Dr. Rubén G. Mendoza, PhD
Description: This lab exercise provides an overview of those methods and procedures entailed in basic artifact identification and analysis. Because of the archaeologically significant role of ceramics in cultural and temporal identifications, and the relative dating of site deposits, this exercise will have as its objective the identification of ceramic types relative to the California missions. It is anticipated that by way of processing existing collections, and using available ceramics catalogs, handbooks, and project manuals, you will come away with a basic introduction to how one goes about identifying and describing each of the primary ceramic types and traditions represented in the existing collection. In this exercise, you will once again be reintroduced to a template derived from technical writing, however, in this instance, the template is structured for descriptions of ceramics and other related artifacts. The formula provided in the template for structuring a description will be used in any and all instances in which data entry “descriptions” are created for the catalog.
Elements of Ceramic Typology: (a) surface treatment, (b) material composition, (c) slip or glaze color and or type, (d) functional type, (e) style, (f) manufacturer, where known, (g) functional or morphological elements, (h) overall form, (i) relative or absolute dimensions, (j) temper, (k) raised, printed, or painted decorative elements, (l) technological or stylistic tradition, (m) makers marks, and (n) date of manufacture where known.
Descriptive Narratives: Ceramic descriptions and descriptors from: Sussman, Lynne. 2000. British Military Tableware, 1760-1830. In Approaches to Material Culture Research for Historical Archaeologists, 2nd Edition. David R. Brauner, Compiler. California, Pennsylvania: The Society for Historical Archaeology.
“Creamware plate with brownish-red banded decoration and transfer-printed insignia (overglaze) of the 13th regiment…”
“Salt-glaze stoneware platter with molded relief decoration using basketry motifs.” “Pearlware plate in shell-edge pattern.”
“Pearlware saucer with blue underglaze painted decoration…[and]…chinoiserie “house” pattern.” “White earthenware plate in the Willow pattern.”
“Pearlware saucer with underglaze polychrome painted decoration.”

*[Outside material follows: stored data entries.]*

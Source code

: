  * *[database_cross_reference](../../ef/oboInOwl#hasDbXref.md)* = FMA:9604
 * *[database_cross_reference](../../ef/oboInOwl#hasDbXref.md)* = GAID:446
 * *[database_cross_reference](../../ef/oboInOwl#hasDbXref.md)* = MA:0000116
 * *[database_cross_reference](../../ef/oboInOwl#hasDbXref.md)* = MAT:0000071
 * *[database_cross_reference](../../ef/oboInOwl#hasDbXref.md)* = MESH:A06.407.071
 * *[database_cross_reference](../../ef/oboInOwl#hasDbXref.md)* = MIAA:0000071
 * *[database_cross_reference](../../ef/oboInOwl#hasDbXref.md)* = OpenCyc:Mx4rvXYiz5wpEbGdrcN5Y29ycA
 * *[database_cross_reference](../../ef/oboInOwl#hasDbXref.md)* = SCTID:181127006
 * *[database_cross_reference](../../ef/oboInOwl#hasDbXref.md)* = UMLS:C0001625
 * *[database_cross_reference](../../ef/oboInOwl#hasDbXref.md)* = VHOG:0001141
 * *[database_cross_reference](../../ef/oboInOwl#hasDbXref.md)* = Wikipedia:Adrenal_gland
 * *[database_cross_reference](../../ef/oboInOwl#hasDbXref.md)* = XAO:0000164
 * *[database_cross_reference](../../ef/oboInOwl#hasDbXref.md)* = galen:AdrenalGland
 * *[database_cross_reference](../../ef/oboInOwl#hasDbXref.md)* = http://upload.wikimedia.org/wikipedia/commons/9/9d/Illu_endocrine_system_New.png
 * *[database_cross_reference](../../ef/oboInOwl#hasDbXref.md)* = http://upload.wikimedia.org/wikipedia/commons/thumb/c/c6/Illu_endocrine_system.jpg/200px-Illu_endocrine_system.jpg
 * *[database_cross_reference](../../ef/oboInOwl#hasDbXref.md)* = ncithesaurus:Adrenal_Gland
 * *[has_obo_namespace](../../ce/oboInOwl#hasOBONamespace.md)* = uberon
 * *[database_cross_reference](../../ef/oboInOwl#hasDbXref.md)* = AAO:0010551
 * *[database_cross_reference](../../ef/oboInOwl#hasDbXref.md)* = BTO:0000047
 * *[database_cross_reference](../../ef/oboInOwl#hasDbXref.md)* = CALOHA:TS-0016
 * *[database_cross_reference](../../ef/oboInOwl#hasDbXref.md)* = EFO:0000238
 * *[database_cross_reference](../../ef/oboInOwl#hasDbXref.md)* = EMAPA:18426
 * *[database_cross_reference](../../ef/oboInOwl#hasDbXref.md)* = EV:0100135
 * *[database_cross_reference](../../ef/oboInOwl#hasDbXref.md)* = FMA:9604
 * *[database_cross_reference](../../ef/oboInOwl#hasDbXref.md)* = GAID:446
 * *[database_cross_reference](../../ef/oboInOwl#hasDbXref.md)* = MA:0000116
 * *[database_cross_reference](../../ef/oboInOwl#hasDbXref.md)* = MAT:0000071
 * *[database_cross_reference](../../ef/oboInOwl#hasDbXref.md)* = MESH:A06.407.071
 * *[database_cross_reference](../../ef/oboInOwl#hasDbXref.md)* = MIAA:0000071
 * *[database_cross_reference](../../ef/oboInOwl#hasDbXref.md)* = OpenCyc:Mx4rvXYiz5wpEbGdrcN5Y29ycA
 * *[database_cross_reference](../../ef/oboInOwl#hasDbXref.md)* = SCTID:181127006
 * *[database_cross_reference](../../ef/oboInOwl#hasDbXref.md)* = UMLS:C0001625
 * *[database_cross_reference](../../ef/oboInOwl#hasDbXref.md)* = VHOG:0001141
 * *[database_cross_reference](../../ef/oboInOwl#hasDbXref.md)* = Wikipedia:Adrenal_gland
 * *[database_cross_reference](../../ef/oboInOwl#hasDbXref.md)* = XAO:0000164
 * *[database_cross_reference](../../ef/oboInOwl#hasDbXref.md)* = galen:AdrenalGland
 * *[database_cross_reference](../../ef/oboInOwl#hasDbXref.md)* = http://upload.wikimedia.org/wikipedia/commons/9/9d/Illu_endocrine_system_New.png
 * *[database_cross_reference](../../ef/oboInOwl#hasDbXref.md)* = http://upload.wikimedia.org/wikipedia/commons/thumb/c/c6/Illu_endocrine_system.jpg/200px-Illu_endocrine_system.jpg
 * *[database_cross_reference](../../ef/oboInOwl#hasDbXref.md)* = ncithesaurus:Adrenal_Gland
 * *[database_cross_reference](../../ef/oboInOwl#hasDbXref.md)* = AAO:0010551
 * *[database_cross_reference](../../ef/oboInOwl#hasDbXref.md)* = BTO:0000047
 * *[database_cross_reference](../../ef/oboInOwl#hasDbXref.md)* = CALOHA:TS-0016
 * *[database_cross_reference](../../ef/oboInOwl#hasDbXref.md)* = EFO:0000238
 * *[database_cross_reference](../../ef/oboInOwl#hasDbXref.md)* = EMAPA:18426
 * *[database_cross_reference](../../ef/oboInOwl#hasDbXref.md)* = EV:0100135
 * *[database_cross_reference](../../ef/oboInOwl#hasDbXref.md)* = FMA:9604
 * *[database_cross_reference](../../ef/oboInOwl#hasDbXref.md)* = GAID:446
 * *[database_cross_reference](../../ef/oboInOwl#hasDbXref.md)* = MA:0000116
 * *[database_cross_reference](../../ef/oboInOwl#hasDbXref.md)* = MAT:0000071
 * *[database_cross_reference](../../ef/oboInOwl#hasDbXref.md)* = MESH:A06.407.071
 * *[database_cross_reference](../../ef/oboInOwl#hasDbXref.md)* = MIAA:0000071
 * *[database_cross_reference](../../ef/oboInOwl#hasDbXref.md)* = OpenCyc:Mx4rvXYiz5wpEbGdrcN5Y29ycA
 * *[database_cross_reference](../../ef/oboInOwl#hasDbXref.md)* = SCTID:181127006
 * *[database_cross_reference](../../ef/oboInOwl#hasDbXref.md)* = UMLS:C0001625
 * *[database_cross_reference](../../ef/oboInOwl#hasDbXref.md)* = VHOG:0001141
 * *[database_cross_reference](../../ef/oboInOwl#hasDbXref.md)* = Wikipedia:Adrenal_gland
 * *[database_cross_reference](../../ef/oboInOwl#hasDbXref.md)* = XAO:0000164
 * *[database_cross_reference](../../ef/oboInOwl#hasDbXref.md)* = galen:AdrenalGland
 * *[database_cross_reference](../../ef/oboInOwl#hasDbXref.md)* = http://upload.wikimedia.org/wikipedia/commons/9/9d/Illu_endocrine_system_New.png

Lab Exercise: Using the attached Template for Artifact Descriptions, and the available lab manuals for ceramic types, you are to identify and describe a range of different ceramic specimens drawn from the collections. Having perfected your respective descriptions for a range of ceramic types, you will prepare a very concise, albeit accurate and complete, description suitable for use with the project database. You should make use of the following strategy:
1. Retrieve the specimen from its container and take care to keep the specimen with its original bag tag.
2. Examine the characteristics of the specimen as per the “Elements of Ceramic Typology” noted above
and record your assessments in your notes.
3. Use the lab manuals and catalogs to identify the specific specimens under study.
4. Use the Munsell Soils book to identify the exact color of the specimen as per the typology therein.
5. Having collected the necessary information, you should now prepare to use the attached template to fully, albeit, concisely, describe the specimens under scrutiny.
6. Return specimen and bag tag to their original container and enter description into the database.